The question is open and possibly urgent. On space missions already being planned, we may have the opportunity to analyze the remains of alien organics on the surface of Europa or frozen below ground on Mars. The instruments that will make this analysis must be designed in the next couple of years.

One approach appears promising. I call it the “Lego Principle.” It is based on the patterns of the molecules of life. Biological processes, in contrast to abiotic mechanisms, do not make use of the range of possible organic molecules. Instead, biology is built from a selected set. Thus, organic molecules that are chemically very similar to each other may have widely different concentrations in a sample of biological organics. An example of this on Earth is the 20 amino acids used in proteins and the use of the left-handed version of these amino acids. The selectivity of biological processes is shown schematically in Figure 2 by the distribution of spikes in contrast to a smooth, nonbiological distribution. General arguments of thermodynamic efficiency and specificity of enzymatic reactions suggest that this selectivity is required for biological function and is a general result of natural selection. Different life forms are likely to have different patterns, and at the very least we might find the mirror symmetry of life on Earth, with D– instead of L-amino acids.

Figure 2. Comparison of Biogenic with Nonbiogenic Distributions of Organic Material

Nonbiological processes produce smooth distributions of organic material, illustrated here by the curve. Biology, in contrast selects and uses only a few distinct molecules, shown here as spikes (e.g., the 20 l-amino acids on Earth).
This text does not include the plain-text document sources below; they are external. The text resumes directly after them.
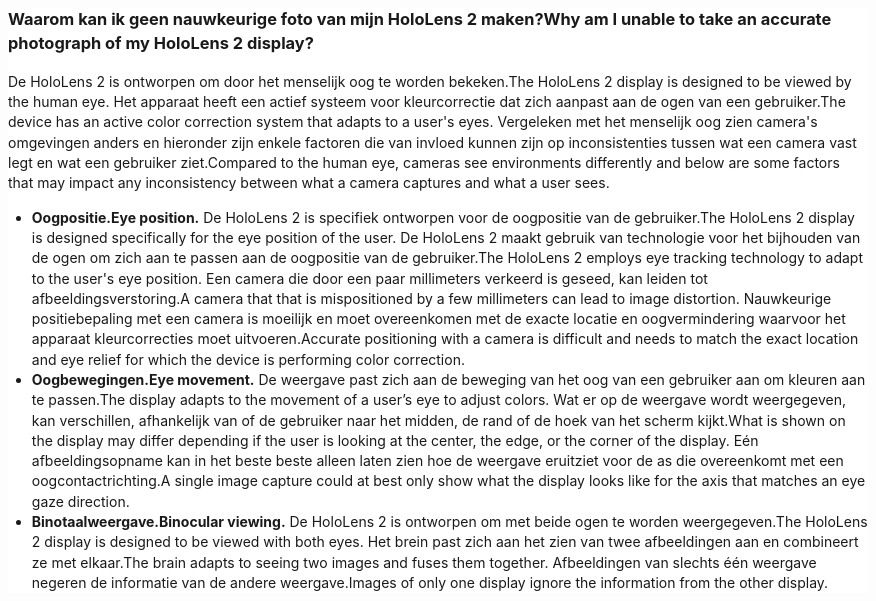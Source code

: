 ### <a name="why-am-i-unable-to-take-an-accurate-photograph-of-my-hololens-2-display"></a><span data-ttu-id="b25f3-160">Waarom kan ik geen nauwkeurige foto van mijn HoloLens 2 maken?</span><span class="sxs-lookup"><span data-stu-id="b25f3-160">Why am I unable to take an accurate photograph of my HoloLens 2 display?</span></span>

<span data-ttu-id="b25f3-161">De HoloLens 2 is ontworpen om door het menselijk oog te worden bekeken.</span><span class="sxs-lookup"><span data-stu-id="b25f3-161">The HoloLens 2 display is designed to be viewed by the human eye.</span></span> <span data-ttu-id="b25f3-162">Het apparaat heeft een actief systeem voor kleurcorrectie dat zich aanpast aan de ogen van een gebruiker.</span><span class="sxs-lookup"><span data-stu-id="b25f3-162">The device has an active color correction system that adapts to a user's eyes.</span></span> <span data-ttu-id="b25f3-163">Vergeleken met het menselijk oog zien camera's omgevingen anders en hieronder zijn enkele factoren die van invloed kunnen zijn op inconsistenties tussen wat een camera vast legt en wat een gebruiker ziet.</span><span class="sxs-lookup"><span data-stu-id="b25f3-163">Compared to the human eye, cameras see environments differently and below are some factors that may impact any inconsistency between what a camera captures and what a user sees.</span></span>

* <span data-ttu-id="b25f3-164">**Oogpositie.**</span><span class="sxs-lookup"><span data-stu-id="b25f3-164">**Eye position.**</span></span> <span data-ttu-id="b25f3-165">De HoloLens 2 is specifiek ontworpen voor de oogpositie van de gebruiker.</span><span class="sxs-lookup"><span data-stu-id="b25f3-165">The HoloLens 2 display is designed specifically for the eye position of the user.</span></span> <span data-ttu-id="b25f3-166">De HoloLens 2 maakt gebruik van technologie voor het bijhouden van de ogen om zich aan te passen aan de oogpositie van de gebruiker.</span><span class="sxs-lookup"><span data-stu-id="b25f3-166">The HoloLens 2 employs eye tracking technology to adapt to the user's eye position.</span></span> <span data-ttu-id="b25f3-167">Een camera die door een paar millimeters verkeerd is geseed, kan leiden tot afbeeldingsverstoring.</span><span class="sxs-lookup"><span data-stu-id="b25f3-167">A camera that that is mispositioned by a few millimeters can lead to image distortion.</span></span> <span data-ttu-id="b25f3-168">Nauwkeurige positiebepaling met een camera is moeilijk en moet overeenkomen met de exacte locatie en oogvermindering waarvoor het apparaat kleurcorrecties moet uitvoeren.</span><span class="sxs-lookup"><span data-stu-id="b25f3-168">Accurate positioning with a camera is difficult and needs to match the exact location and eye relief for which the device is performing color correction.</span></span>
* <span data-ttu-id="b25f3-169">**Oogbewegingen.**</span><span class="sxs-lookup"><span data-stu-id="b25f3-169">**Eye movement.**</span></span> <span data-ttu-id="b25f3-170">De weergave past zich aan de beweging van het oog van een gebruiker aan om kleuren aan te passen.</span><span class="sxs-lookup"><span data-stu-id="b25f3-170">The display adapts to the movement of a user’s eye to adjust colors.</span></span> <span data-ttu-id="b25f3-171">Wat er op de weergave wordt weergegeven, kan verschillen, afhankelijk van of de gebruiker naar het midden, de rand of de hoek van het scherm kijkt.</span><span class="sxs-lookup"><span data-stu-id="b25f3-171">What is shown on the display may differ depending if the user is looking at the center, the edge, or the corner of the display.</span></span> <span data-ttu-id="b25f3-172">Eén afbeeldingsopname kan in het beste beste alleen laten zien hoe de weergave eruitziet voor de as die overeenkomt met een oogcontactrichting.</span><span class="sxs-lookup"><span data-stu-id="b25f3-172">A single image capture could at best only show what the display looks like for the axis that matches an eye gaze direction.</span></span>
* <span data-ttu-id="b25f3-173">**Binotaalweergave.**</span><span class="sxs-lookup"><span data-stu-id="b25f3-173">**Binocular viewing.**</span></span> <span data-ttu-id="b25f3-174">De HoloLens 2 is ontworpen om met beide ogen te worden weergegeven.</span><span class="sxs-lookup"><span data-stu-id="b25f3-174">The HoloLens 2 display is designed to be viewed with both eyes.</span></span> <span data-ttu-id="b25f3-175">Het brein past zich aan het zien van twee afbeeldingen aan en combineert ze met elkaar.</span><span class="sxs-lookup"><span data-stu-id="b25f3-175">The brain adapts to seeing two images and fuses them together.</span></span> <span data-ttu-id="b25f3-176">Afbeeldingen van slechts één weergave negeren de informatie van de andere weergave.</span><span class="sxs-lookup"><span data-stu-id="b25f3-176">Images of only one display ignore the information from the other display.</span></span>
Analysis of a sample of organic material from Mars or Europa may indicate a biological origin if it shows such selectivity.
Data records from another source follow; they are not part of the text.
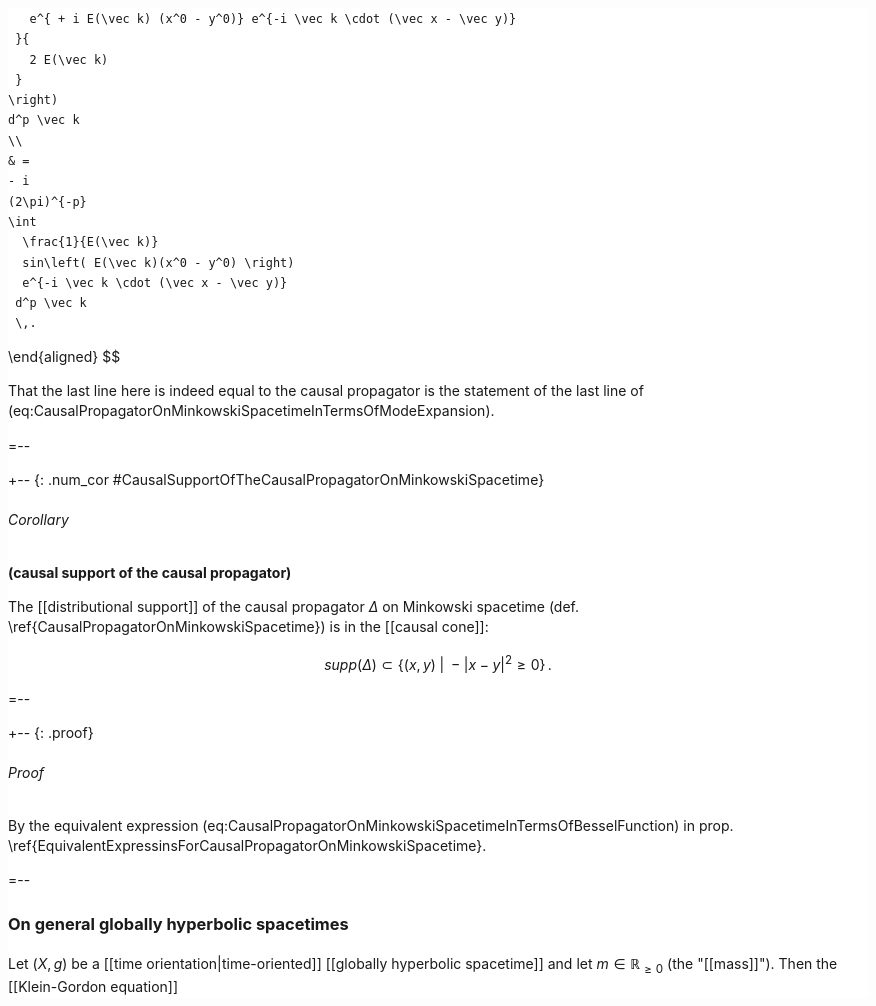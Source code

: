        e^{ + i E(\vec k) (x^0 - y^0)} e^{-i \vec k \cdot (\vec x - \vec y)}
     }{
       2 E(\vec k)
     }
    \right)
    d^p \vec k
    \\
    & = 
    - i 
    (2\pi)^{-p}
    \int
      \frac{1}{E(\vec k)}
      sin\left( E(\vec k)(x^0 - y^0) \right)
      e^{-i \vec k \cdot (\vec x - \vec y)}
     d^p \vec k
     \,.
  \end{aligned}
$$

That the last line here is indeed equal to the causal propagator is the statement of the last line of (eq:CausalPropagatorOnMinkowskiSpacetimeInTermsOfModeExpansion). 

=--

+-- {: .num_cor #CausalSupportOfTheCausalPropagatorOnMinkowskiSpacetime}
###### Corollary
**(causal support of the causal propagator)**

The [[distributional support]] of the causal propagator $\Delta$ on Minkowski spacetime (def. \ref{CausalPropagatorOnMinkowskiSpacetime}) is in the [[causal cone]]:

$$
  supp(\Delta)
  \subset
  \left\{
    (x,y) \;\vert\; -{\vert x-y\vert}^2 \geq 0
  \right\}
  \,.
$$

=--

+-- {: .proof}
###### Proof

By the equivalent expression (eq:CausalPropagatorOnMinkowskiSpacetimeInTermsOfBesselFunction)  in prop. \ref{EquivalentExpressinsForCausalPropagatorOnMinkowskiSpacetime}.

=--


### On general globally hyperbolic spacetimes

Let $(X,g)$ be a [[time orientation|time-oriented]] [[globally hyperbolic spacetime]] and let $m \in \mathbb{R}_{\geq 0}$ (the "[[mass]]"). Then the [[Klein-Gordon equation]]
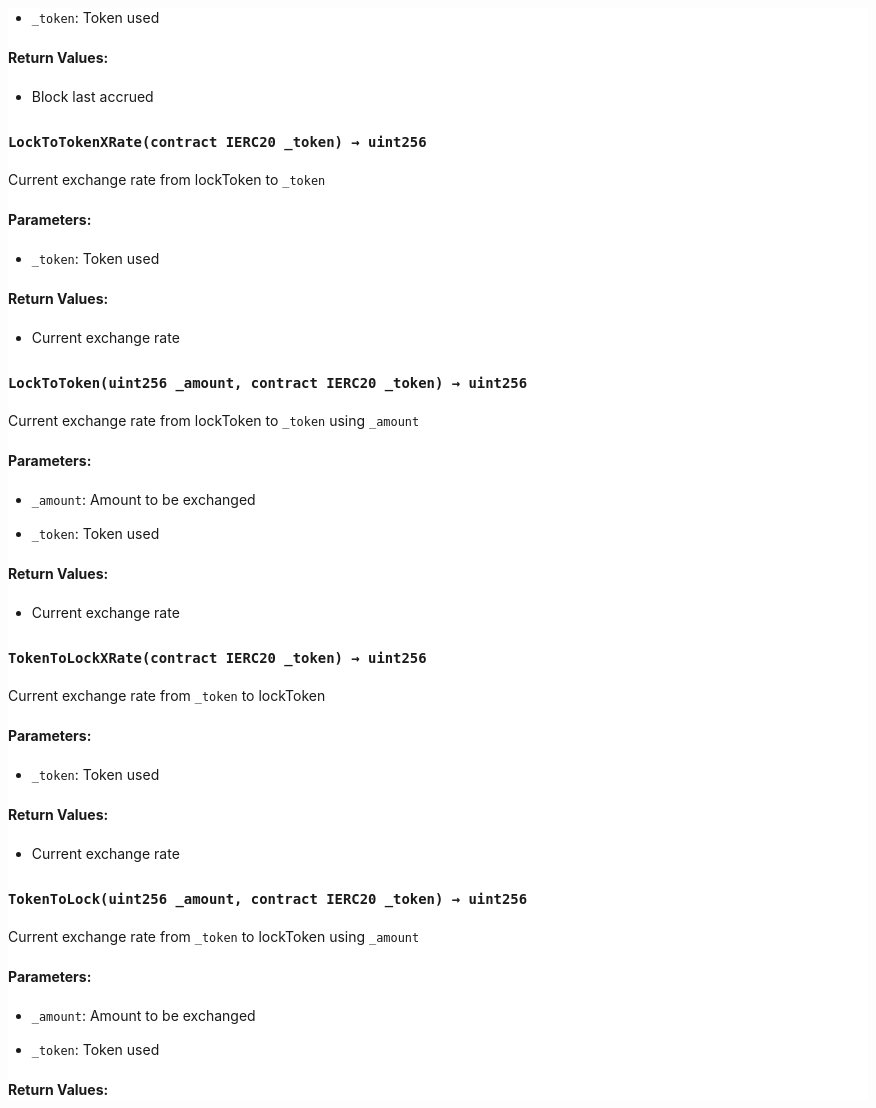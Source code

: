 - `_token`: Token used

#### Return Values:

- Block last accrued

### `LockToTokenXRate(contract IERC20 _token) → uint256`

Current exchange rate from lockToken to `_token`

#### Parameters:

- `_token`: Token used

#### Return Values:

- Current exchange rate

### `LockToToken(uint256 _amount, contract IERC20 _token) → uint256`

Current exchange rate from lockToken to `_token` using `_amount`

#### Parameters:

- `_amount`: Amount to be exchanged

- `_token`: Token used

#### Return Values:

- Current exchange rate

### `TokenToLockXRate(contract IERC20 _token) → uint256`

Current exchange rate from `_token` to lockToken

#### Parameters:

- `_token`: Token used

#### Return Values:

- Current exchange rate

### `TokenToLock(uint256 _amount, contract IERC20 _token) → uint256`

Current exchange rate from `_token` to lockToken using `_amount`

#### Parameters:

- `_amount`: Amount to be exchanged

- `_token`: Token used

#### Return Values:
This approach has immediate practical benefit in the search for biochemistry in the Solar System. Samples of organic material collected from Mars and Europa can be easily tested for the prevalence of one chirality of amino acid over the other. More generally, a complete analysis of the relative concentration of different types of organic molecules might reveal a pattern that is biological even if that pattern does not involve any of the familiar biomolecules. Interestingly, if a sample of organics from Mars or Europa shows a preponderance of D-amino acids, this would be evidence of life, and at the same time would show that this life was distinct from Earth life. This same conclusion would apply to any clearly biological pattern that was distinct from that of Earth life.

Organic material of biological origin will eventually lose its distinctive pattern when exposed to heat and other types of radiation, (examples of this include the thermal racemization of amino acids), but at the low temperatures in the Martian permafrost, calculations suggest that there has been no thermal alteration (Kanavarioti and Mancinelli 1990). An interesting question, as yet unanswered, is how long organic material frozen into the surface ice of Europa would retain a biological signature in the strong radiation environment.

On Europa, the organic material for our tests might be collected right from the dark regions on the surface. On Mars, there is ice-rich ground in the cratered southern polar regions (Feldmann et al. 2002), which presumably overlies deeper, older ice. The surprise discovery of strong magnetic fields in the southern hemisphere of Mars (Acuña et al. 1999; Connerney et al. 1999) indicates that the area may be the oldest undisturbed permafrost on that planet. Like the mammoths extracted from the ice in Siberia, any Martian microbes found in this ice would be dead, but their biochemistry would be preserved. From these biological remains, it would then be possible to determine the biochemical composition of, and the phylogenetic relationship between, Earth life and Martian life. We may then have, for the first time, a second example of life.